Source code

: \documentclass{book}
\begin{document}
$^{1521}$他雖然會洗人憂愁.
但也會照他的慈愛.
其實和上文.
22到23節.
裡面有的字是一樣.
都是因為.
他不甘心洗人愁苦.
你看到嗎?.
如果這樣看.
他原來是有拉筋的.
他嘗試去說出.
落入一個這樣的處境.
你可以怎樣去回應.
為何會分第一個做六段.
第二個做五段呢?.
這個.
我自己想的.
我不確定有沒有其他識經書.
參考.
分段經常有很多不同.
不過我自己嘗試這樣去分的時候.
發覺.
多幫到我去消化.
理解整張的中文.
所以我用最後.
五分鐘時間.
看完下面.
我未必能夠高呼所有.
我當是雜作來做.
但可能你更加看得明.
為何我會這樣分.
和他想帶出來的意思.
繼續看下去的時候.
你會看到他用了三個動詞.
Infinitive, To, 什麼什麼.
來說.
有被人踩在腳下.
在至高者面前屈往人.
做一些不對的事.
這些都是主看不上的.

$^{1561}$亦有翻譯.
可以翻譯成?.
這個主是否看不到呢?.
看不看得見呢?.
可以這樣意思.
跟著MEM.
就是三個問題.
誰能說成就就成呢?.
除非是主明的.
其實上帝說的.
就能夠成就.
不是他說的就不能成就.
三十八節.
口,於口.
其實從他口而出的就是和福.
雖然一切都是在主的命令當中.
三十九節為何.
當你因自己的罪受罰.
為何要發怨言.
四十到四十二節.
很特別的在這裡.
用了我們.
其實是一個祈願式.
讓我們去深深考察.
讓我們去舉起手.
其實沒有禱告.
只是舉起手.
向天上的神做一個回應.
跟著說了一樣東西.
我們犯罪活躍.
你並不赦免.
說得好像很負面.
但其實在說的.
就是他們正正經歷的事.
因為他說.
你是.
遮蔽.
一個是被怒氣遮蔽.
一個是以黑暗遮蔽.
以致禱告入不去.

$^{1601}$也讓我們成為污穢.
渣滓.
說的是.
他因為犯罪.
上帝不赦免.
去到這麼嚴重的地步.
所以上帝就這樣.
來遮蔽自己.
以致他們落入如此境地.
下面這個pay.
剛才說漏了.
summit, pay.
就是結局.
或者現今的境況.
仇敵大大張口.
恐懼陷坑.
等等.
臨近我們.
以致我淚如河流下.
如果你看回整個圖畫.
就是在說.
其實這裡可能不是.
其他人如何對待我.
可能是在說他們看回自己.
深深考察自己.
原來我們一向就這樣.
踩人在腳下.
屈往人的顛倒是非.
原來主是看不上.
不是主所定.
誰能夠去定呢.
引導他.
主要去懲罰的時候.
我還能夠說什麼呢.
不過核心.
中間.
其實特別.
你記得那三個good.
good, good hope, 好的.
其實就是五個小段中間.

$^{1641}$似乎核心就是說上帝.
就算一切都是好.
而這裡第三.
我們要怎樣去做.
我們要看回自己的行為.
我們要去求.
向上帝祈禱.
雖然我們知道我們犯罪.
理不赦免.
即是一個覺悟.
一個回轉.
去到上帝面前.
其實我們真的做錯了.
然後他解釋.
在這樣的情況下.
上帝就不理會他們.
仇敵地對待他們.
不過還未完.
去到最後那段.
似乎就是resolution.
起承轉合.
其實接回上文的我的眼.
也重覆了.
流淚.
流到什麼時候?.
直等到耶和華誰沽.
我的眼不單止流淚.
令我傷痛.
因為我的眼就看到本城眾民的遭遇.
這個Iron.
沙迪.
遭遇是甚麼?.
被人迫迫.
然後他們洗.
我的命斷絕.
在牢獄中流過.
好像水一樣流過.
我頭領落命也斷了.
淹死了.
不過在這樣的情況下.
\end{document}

--------------------

When you answer, return each line of the material exactly as it was written.

Source code

: \documentclass{book}
\begin{document}
$^{1521}$他雖然會洗人憂愁.
但也會照他的慈愛.
其實和上文.
22到23節.
裡面有的字是一樣.
都是因為.
他不甘心洗人愁苦.
你看到嗎?.
如果這樣看.
他原來是有拉筋的.
他嘗試去說出.
落入一個這樣的處境.
你可以怎樣去回應.
為何會分第一個做六段.
第二個做五段呢?.
這個.
我自己想的.
我不確定有沒有其他識經書.
參考.
分段經常有很多不同.
不過我自己嘗試這樣去分的時候.
發覺.
多幫到我去消化.
理解整張的中文.
所以我用最後.
五分鐘時間.
看完下面.
我未必能夠高呼所有.
我當是雜作來做.
但可能你更加看得明.
為何我會這樣分.
和他想帶出來的意思.
繼續看下去的時候.
你會看到他用了三個動詞.
Infinitive, To, 什麼什麼.
來說.
有被人踩在腳下.
在至高者面前屈往人.
做一些不對的事.
這些都是主看不上的.

$^{1561}$亦有翻譯.
可以翻譯成?.
這個主是否看不到呢?.
看不看得見呢?.
可以這樣意思.
跟著MEM.
就是三個問題.
誰能說成就就成呢?.
除非是主明的.
其實上帝說的.
就能夠成就.
不是他說的就不能成就.
三十八節.
口,於口.
其實從他口而出的就是和福.
雖然一切都是在主的命令當中.
三十九節為何.
當你因自己的罪受罰.
為何要發怨言.
四十到四十二節.
很特別的在這裡.
用了我們.
其實是一個祈願式.
讓我們去深深考察.
讓我們去舉起手.
其實沒有禱告.
只是舉起手.
向天上的神做一個回應.
跟著說了一樣東西.
我們犯罪活躍.
你並不赦免.
說得好像很負面.
但其實在說的.
就是他們正正經歷的事.
因為他說.
你是.
遮蔽.
一個是被怒氣遮蔽.
一個是以黑暗遮蔽.
以致禱告入不去.

$^{1601}$也讓我們成為污穢.
渣滓.
說的是.
他因為犯罪.
上帝不赦免.
去到這麼嚴重的地步.
所以上帝就這樣.
來遮蔽自己.
以致他們落入如此境地.
下面這個pay.
剛才說漏了.
summit, pay.
就是結局.
或者現今的境況.
仇敵大大張口.
恐懼陷坑.
等等.
臨近我們.
以致我淚如河流下.
如果你看回整個圖畫.
就是在說.
其實這裡可能不是.
其他人如何對待我.
可能是在說他們看回自己.
深深考察自己.
原來我們一向就這樣.
踩人在腳下.
屈往人的顛倒是非.
原來主是看不上.
不是主所定.
誰能夠去定呢.
引導他.
主要去懲罰的時候.
我還能夠說什麼呢.
不過核心.
中間.
其實特別.
你記得那三個good.
good, good hope, 好的.
其實就是五個小段中間.

$^{1641}$似乎核心就是說上帝.
就算一切都是好.
而這裡第三.
我們要怎樣去做.
我們要看回自己的行為.
我們要去求.
向上帝祈禱.
雖然我們知道我們犯罪.
理不赦免.
即是一個覺悟.
一個回轉.
去到上帝面前.
其實我們真的做錯了.
然後他解釋.
在這樣的情況下.
上帝就不理會他們.
仇敵地對待他們.
不過還未完.
去到最後那段.
似乎就是resolution.
起承轉合.
其實接回上文的我的眼.
也重覆了.
流淚.
流到什麼時候?.
直等到耶和華誰沽.
我的眼不單止流淚.
令我傷痛.
因為我的眼就看到本城眾民的遭遇.
這個Iron.
沙迪.
遭遇是甚麼?.
被人迫迫.
然後他們洗.
我的命斷絕.
在牢獄中流過.
好像水一樣流過.
我頭領落命也斷了.
淹死了.
不過在這樣的情況下.
\end{document}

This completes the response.